BRONX, N.Y. — Assembling a historic New York Yankees roster is always all parts fun, challenging and a great way to start a debate. With Feb. being Black History month, I figured, why not try and put together an all African American Yankees lineup? It’s a tall order but I’ll give it a whirl.
Catcher – Elston Howard: The first African American player for Yanks in 1955. Ellie won four World Series titles with New York. The nine-time All-Star Howard was the first African American player in the American League to win MVP in 1963. Howard’s No. 32 is retired in Monument Park.
First baseman – Chris Chambliss: Spending parts of seven seasons in the Bronx, Chambliss won a pair of World Series with the Yanks. He blasted 79 home runs in the regular season. The 1976 All-Star is best remembered for his walk-off jolt in the ALCS of that year, sending the Yanks past the Kansas City Royals and back to the Fall Classic.
Second baseman – Willie Randolph: Playing 13-years in the Bronx, the former co-captain was a two-time World Series champ with the Yankees. Randolph was a five-time All-Star with New York. Willie tops the franchise list for runs scored, walks and stolen bases for second basemen. Randolph will be honored with a plaque in Monument Park in 2015.
Shortstop – Derek Jeter: To quote from the movie “The Other Guys,” “Derek Jeter is a biracial angel,” so he makes my list. Name an offensive category for Yankees shortstops and Jeter literally tops every single one. Jeter has five World Series titles on his ledger. The Hall of Famer is sixth on the all-time MLB list for hits, tabulating 3,465 on his career. The 14-time All-Star was also 1996 AL Rookie of the Year and won the All-Star Game MVP and World Series MVP in 2000.
Third baseman – Charlie Hayes: When I played Little League, for a few years I wore a clear face shield like Charlie Hayes did when he played for the Colorado Rockies, which as a kid I thought was kinda cool. Charlie was also a heck of a player in his two stints with the Yanks. Hayes played three years in New York and was a member of the 1996 World Series championship team, catching the final out in Game 6. During his time with the Yanks, Hayes hit 31 home runs and drove in 132.

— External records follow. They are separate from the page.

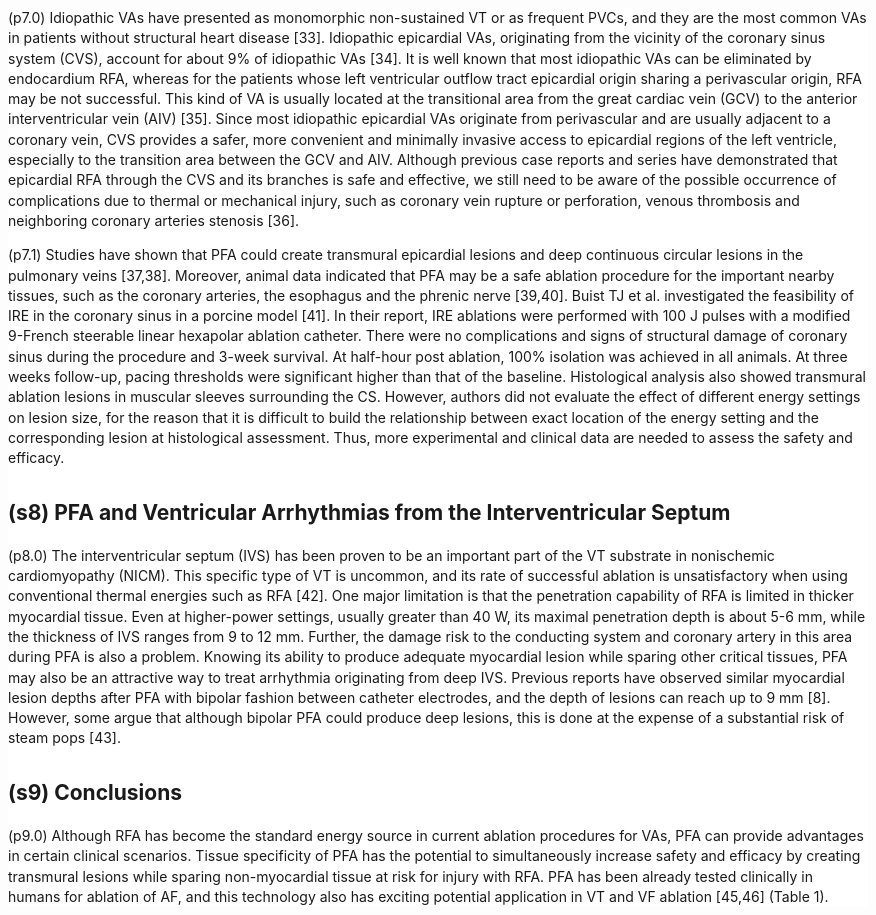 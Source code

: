 (p7.0) Idiopathic VAs have presented as monomorphic non-sustained VT or as frequent PVCs, and they are the most common VAs in patients without structural heart disease [33]. Idiopathic epicardial VAs, originating from the vicinity of the coronary sinus system (CVS), account for about 9% of idiopathic VAs [34]. It is well known that most idiopathic VAs can be eliminated by endocardium RFA, whereas for the patients whose left ventricular outflow tract epicardial origin sharing a perivascular origin, RFA may be not successful. This kind of VA is usually located at the transitional area from the great cardiac vein (GCV) to the anterior interventricular vein (AIV) [35]. Since most idiopathic epicardial VAs originate from perivascular and are usually adjacent to a coronary vein, CVS provides a safer, more convenient and minimally invasive access to epicardial regions of the left ventricle, especially to the transition area between the GCV and AIV. Although previous case reports and series have demonstrated that epicardial RFA through the CVS and its branches is safe and effective, we still need to be aware of the possible occurrence of complications due to thermal or mechanical injury, such as coronary vein rupture or perforation, venous thrombosis and neighboring coronary arteries stenosis [36].

(p7.1) Studies have shown that PFA could create transmural epicardial lesions and deep continuous circular lesions in the pulmonary veins [37,38]. Moreover, animal data indicated that PFA may be a safe ablation procedure for the important nearby tissues, such as the coronary arteries, the esophagus and the phrenic nerve [39,40]. Buist TJ et al. investigated the feasibility of IRE in the coronary sinus in a porcine model [41]. In their report, IRE ablations were performed with 100 J pulses with a modified 9-French steerable linear hexapolar ablation catheter. There were no complications and signs of structural damage of coronary sinus during the procedure and 3-week survival. At half-hour post ablation, 100% isolation was achieved in all animals. At three weeks follow-up, pacing thresholds were significant higher than that of the baseline. Histological analysis also showed transmural ablation lesions in muscular sleeves surrounding the CS. However, authors did not evaluate the effect of different energy settings on lesion size, for the reason that it is difficult to build the relationship between exact location of the energy setting and the corresponding lesion at histological assessment. Thus, more experimental and clinical data are needed to assess the safety and efficacy.
## (s8) PFA and Ventricular Arrhythmias from the Interventricular Septum
(p8.0) The interventricular septum (IVS) has been proven to be an important part of the VT substrate in nonischemic cardiomyopathy (NICM). This specific type of VT is uncommon, and its rate of successful ablation is unsatisfactory when using conventional thermal energies such as RFA [42]. One major limitation is that the penetration capability of RFA is limited in thicker myocardial tissue. Even at higher-power settings, usually greater than 40 W, its maximal penetration depth is about 5-6 mm, while the thickness of IVS ranges from 9 to 12 mm. Further, the damage risk to the conducting system and coronary artery in this area during PFA is also a problem. Knowing its ability to produce adequate myocardial lesion while sparing other critical tissues, PFA may also be an attractive way to treat arrhythmia originating from deep IVS. Previous reports have observed similar myocardial lesion depths after PFA with bipolar fashion between catheter electrodes, and the depth of lesions can reach up to 9 mm [8]. However, some argue that although bipolar PFA could produce deep lesions, this is done at the expense of a substantial risk of steam pops [43].
## (s9) Conclusions
(p9.0) Although RFA has become the standard energy source in current ablation procedures for VAs, PFA can provide advantages in certain clinical scenarios. Tissue specificity of PFA has the potential to simultaneously increase safety and efficacy by creating transmural lesions while sparing non-myocardial tissue at risk for injury with RFA. PFA has been already tested clinically in humans for ablation of AF, and this technology also has exciting potential application in VT and VF ablation [45,46] (Table 1).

Left fielder – Roy White: Quite possibly the most underrated Yankee ever. White was a member of two World Series-winning squads, during his 15-year run with the Yanks. White was also twice an All-Star with New York. White tops all Yanks left-fielders in games, at-bats, runs, hits, doubles, home runs, RBI and walks.
Center fielder – Rickey Henderson: One doesn’t normally associate him with center field but Henderson played 321 games at the position in the Bronx. Henderson played parts of five seasons for the Yankees. In that time frame, Henderson was a four-time All-Star, led the league in runs scored three times, stolen bases four times and one in walks. Rickey is second in club history with 326 steals. You can’t go wrong with the best leadoff hitter of all-time.
Right fielder – Dave Winfield: Winny. If he’d played in New York in any other decade, he’d probably have his number retired too. Winfield’s 205 home runs are the fifth most of any Yanks outfielder. During his nine-year tenure in the Bronx, Winfield was an eight-time All-Star, five-time gold glove award winner and a five-time recipient of the silver slugger award. Enshrined in the Hall of Fame, Winfield played his best ball in pinstripes.
Designated hitter – Reggie Jackson: Mr. October. Reginald Martinez Jackson didn’t play as long with the Yanks as most in Monument Park but he had a “Koufaxian” impact with his bat. From 1977 to 1981, Jackson slammed 141 home runs with New York. In all five of those seasons, Jackson was an AL All-Star and in 1980 he led the Junior Circuit with 41 bombs. Reggie was made for New York and he was a huge part of consecutive titles for the Yankees in 1977 and 1978. In 1977, Jackson won the World Series MVP, batting .450 with five home runs against the Los Angeles Dodgers. During Game 6, Jackson hit three home runs at Yankee Stadium. Jackson is a member of the Hall of Fame and his number 44 is retired in Monument Park.
Starting pitcher – CC Sabathia: Sabathia was the ace on the 2009 World Series championship team. Ever the workhorse, Sabathia led the AL in victories in 2009 and 2010, winning a combined 40 games. On his Yankee career, Sabathia recorded 134 wins and a .604 winning percentage, across 11 seasons. A three-time All-Star with the Yanks, Sabathia was also named 2009 ALCS MVP. Sabathia is fourth in club history with 1,700 strikeouts.